Saved entries
▬▬▬▬▬▬
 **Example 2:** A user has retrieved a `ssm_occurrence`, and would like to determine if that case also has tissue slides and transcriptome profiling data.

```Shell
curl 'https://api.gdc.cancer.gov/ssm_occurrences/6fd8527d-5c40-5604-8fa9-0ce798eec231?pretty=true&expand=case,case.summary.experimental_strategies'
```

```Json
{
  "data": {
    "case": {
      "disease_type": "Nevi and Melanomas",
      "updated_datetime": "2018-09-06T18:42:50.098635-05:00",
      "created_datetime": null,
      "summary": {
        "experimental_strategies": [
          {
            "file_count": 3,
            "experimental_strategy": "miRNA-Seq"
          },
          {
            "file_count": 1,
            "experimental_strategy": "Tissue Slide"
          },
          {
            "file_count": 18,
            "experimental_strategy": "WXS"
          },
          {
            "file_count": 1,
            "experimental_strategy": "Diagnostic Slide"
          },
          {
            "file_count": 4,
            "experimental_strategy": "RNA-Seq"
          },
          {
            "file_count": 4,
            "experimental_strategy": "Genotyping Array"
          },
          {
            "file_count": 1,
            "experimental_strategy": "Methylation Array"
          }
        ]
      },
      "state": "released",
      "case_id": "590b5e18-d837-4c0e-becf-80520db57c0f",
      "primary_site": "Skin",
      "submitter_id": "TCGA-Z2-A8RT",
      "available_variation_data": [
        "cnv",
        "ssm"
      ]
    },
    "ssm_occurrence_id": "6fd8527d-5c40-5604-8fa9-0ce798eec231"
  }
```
▬▬▬▬▬▬
Problem details
Search the records above for the word "summary" and give the number of lines where it occurs, nothing else.

Solution for this exercise
2